:: Task ::
Locate the lines of the listing below that hold "meetings", then copy each of them.

:: Data to use ::

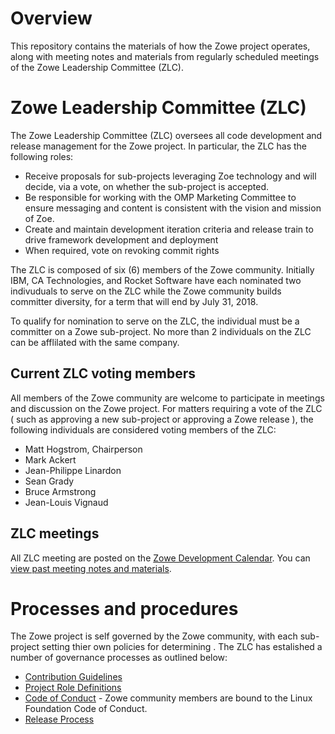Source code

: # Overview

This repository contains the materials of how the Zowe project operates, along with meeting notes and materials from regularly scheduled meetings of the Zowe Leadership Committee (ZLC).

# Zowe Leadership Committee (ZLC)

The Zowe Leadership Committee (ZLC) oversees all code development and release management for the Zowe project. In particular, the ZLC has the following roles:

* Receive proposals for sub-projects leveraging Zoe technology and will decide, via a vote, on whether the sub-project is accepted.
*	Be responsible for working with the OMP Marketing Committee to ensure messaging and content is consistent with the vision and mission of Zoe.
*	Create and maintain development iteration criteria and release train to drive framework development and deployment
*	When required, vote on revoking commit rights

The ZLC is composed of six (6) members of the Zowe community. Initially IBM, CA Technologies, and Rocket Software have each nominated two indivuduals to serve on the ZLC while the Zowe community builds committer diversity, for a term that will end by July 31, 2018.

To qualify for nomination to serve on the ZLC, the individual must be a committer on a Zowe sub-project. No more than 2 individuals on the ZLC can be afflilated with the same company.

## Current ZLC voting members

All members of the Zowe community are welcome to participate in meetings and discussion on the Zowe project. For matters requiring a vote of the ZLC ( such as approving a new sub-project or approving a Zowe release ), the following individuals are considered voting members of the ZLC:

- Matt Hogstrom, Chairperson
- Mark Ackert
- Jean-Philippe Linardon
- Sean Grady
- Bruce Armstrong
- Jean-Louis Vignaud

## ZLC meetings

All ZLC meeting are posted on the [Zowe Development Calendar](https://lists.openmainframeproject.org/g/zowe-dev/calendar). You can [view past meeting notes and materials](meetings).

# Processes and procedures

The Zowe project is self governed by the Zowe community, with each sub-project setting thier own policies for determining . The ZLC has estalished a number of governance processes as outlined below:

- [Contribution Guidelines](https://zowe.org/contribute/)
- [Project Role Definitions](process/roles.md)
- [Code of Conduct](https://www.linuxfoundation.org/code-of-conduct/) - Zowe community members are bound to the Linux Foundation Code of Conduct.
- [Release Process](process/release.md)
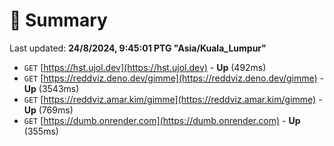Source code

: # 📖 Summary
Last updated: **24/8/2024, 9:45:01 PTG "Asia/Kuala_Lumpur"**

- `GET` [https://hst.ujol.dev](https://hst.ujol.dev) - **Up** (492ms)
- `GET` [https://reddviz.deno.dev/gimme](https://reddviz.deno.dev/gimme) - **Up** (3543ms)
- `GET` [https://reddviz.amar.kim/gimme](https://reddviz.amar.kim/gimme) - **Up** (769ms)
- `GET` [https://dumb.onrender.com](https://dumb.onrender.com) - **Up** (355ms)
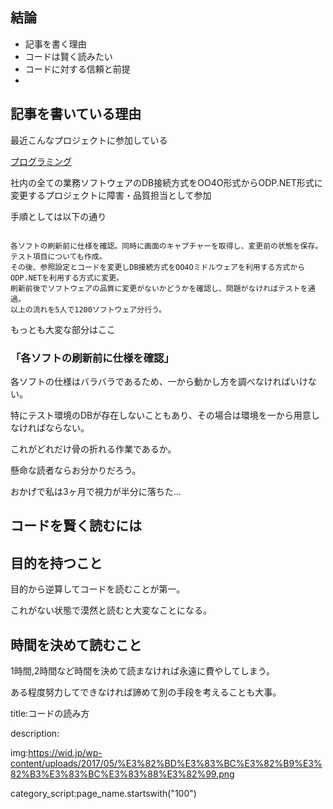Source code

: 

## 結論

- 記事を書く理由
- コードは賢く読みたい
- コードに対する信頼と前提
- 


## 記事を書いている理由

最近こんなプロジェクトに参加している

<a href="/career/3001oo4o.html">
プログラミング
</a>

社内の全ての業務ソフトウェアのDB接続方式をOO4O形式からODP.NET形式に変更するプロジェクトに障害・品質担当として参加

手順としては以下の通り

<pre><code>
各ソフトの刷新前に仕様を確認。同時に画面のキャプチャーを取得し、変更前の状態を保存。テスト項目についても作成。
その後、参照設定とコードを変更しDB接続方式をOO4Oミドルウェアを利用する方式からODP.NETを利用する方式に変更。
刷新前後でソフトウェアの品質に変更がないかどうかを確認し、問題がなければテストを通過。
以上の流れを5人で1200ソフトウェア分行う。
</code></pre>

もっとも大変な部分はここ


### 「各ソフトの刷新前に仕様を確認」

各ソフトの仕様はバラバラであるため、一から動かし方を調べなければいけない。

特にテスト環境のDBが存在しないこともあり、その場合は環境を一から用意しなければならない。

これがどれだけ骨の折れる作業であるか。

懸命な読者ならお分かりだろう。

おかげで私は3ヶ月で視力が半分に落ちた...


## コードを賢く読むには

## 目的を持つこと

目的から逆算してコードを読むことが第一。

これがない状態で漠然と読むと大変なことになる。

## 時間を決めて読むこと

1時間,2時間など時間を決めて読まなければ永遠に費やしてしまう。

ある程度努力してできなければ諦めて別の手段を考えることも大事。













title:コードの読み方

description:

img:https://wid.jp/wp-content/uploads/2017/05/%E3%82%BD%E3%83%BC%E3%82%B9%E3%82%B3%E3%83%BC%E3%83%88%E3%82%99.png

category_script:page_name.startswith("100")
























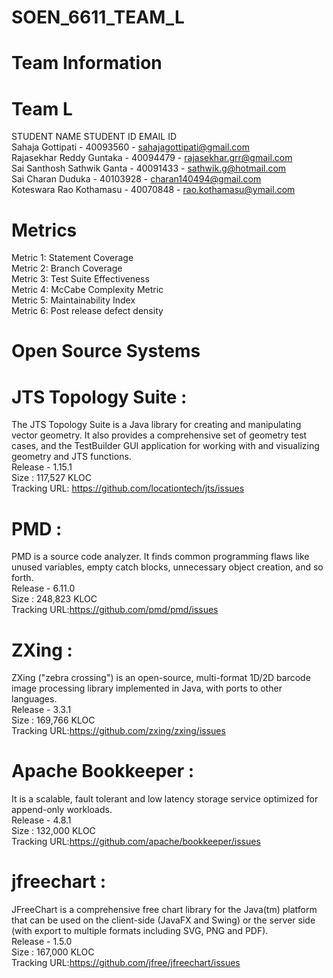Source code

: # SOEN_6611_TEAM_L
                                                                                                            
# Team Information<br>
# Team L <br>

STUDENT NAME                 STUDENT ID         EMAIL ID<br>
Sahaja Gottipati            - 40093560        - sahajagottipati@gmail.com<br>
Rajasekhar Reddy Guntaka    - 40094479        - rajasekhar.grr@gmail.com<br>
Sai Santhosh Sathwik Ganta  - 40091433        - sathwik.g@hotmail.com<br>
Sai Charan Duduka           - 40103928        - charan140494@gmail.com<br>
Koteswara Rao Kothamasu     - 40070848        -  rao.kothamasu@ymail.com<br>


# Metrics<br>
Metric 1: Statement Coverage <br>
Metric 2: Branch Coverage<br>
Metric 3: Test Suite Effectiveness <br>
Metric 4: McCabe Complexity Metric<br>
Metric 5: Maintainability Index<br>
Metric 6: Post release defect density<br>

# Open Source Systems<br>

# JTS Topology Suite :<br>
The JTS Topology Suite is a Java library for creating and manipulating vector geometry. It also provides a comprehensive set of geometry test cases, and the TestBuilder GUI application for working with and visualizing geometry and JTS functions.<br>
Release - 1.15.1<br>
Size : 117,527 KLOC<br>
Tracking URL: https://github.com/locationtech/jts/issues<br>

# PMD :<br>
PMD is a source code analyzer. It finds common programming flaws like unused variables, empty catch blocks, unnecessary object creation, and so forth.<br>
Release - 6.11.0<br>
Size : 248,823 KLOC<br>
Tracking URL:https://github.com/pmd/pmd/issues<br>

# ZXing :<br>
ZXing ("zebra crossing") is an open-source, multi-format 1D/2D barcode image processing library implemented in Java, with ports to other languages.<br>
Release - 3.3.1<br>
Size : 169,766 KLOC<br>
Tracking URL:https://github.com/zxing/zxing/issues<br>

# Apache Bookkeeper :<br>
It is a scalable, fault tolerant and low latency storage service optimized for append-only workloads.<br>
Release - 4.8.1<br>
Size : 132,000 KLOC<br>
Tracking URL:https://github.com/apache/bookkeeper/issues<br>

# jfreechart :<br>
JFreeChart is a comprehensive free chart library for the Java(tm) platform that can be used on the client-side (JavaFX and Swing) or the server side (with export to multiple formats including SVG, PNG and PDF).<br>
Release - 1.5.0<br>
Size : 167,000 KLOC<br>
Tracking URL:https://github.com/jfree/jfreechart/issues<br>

:: Answer section ::
This repository contains the materials of how the Zowe project operates, along with meeting notes and materials from regularly scheduled meetings of the Zowe Leadership Committee (ZLC).
All members of the Zowe community are welcome to participate in meetings and discussion on the Zowe project. For matters requiring a vote of the ZLC ( such as approving a new sub-project or approving a Zowe release ), the following individuals are considered voting members of the ZLC:
## ZLC meetings
All ZLC meeting are posted on the [Zowe Development Calendar](https://lists.openmainframeproject.org/g/zowe-dev/calendar). You can [view past meeting notes and materials](meetings).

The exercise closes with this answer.